### ACTIVITY
Each line in the records below that has the word "self" should be copied.

──────── ENTRIES SUPPLIED

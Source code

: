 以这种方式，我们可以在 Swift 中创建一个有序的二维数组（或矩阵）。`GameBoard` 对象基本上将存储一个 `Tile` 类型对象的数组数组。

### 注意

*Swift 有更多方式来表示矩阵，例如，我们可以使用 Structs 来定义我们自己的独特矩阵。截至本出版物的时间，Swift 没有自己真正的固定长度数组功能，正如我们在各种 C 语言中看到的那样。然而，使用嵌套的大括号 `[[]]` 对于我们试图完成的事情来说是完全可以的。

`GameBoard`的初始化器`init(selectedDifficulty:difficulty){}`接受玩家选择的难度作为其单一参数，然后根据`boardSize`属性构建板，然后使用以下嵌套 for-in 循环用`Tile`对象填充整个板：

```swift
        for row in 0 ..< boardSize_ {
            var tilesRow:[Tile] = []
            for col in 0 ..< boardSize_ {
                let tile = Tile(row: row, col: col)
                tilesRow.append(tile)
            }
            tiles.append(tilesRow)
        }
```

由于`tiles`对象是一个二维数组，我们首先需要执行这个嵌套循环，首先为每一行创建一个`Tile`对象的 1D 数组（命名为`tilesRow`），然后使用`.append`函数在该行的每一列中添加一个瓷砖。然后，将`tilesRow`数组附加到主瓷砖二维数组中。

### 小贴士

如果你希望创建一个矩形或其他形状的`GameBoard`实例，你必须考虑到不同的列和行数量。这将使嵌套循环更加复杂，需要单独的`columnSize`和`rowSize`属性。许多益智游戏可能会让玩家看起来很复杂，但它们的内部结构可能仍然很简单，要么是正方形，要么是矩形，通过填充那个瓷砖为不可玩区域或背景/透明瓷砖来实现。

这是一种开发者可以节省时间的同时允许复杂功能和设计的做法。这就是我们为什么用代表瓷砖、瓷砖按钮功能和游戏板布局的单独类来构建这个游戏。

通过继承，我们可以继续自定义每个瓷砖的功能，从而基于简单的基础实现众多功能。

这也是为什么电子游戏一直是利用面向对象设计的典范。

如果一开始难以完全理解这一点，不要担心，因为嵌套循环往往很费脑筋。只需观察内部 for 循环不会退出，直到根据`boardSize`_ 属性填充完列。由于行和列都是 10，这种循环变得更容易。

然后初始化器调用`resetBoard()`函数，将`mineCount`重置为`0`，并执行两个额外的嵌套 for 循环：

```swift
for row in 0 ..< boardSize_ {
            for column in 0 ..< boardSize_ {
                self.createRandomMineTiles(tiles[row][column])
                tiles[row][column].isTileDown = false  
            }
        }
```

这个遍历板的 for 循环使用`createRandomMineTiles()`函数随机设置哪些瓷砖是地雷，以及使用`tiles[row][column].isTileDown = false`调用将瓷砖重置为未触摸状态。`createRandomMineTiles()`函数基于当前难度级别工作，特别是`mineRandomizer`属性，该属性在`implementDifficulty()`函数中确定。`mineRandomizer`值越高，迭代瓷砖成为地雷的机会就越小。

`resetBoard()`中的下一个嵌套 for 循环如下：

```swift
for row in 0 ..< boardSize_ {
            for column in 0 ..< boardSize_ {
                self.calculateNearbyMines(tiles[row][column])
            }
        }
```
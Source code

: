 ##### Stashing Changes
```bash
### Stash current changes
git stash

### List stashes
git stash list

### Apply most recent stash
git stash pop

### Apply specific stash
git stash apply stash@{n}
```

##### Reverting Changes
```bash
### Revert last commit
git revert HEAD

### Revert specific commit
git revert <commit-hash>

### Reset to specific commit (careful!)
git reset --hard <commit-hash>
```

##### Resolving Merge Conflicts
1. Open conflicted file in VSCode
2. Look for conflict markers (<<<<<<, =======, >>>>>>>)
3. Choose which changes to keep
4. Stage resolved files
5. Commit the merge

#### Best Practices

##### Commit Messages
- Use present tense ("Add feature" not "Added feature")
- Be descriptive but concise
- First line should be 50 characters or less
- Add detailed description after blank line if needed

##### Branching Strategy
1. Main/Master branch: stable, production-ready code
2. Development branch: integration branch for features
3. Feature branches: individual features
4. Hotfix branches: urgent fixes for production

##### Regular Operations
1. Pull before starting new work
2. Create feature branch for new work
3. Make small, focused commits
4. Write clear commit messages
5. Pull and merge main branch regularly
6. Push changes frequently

────────────────

### SOLUTION
                self.createRandomMineTiles(tiles[row][column])
                self.calculateNearbyMines(tiles[row][column])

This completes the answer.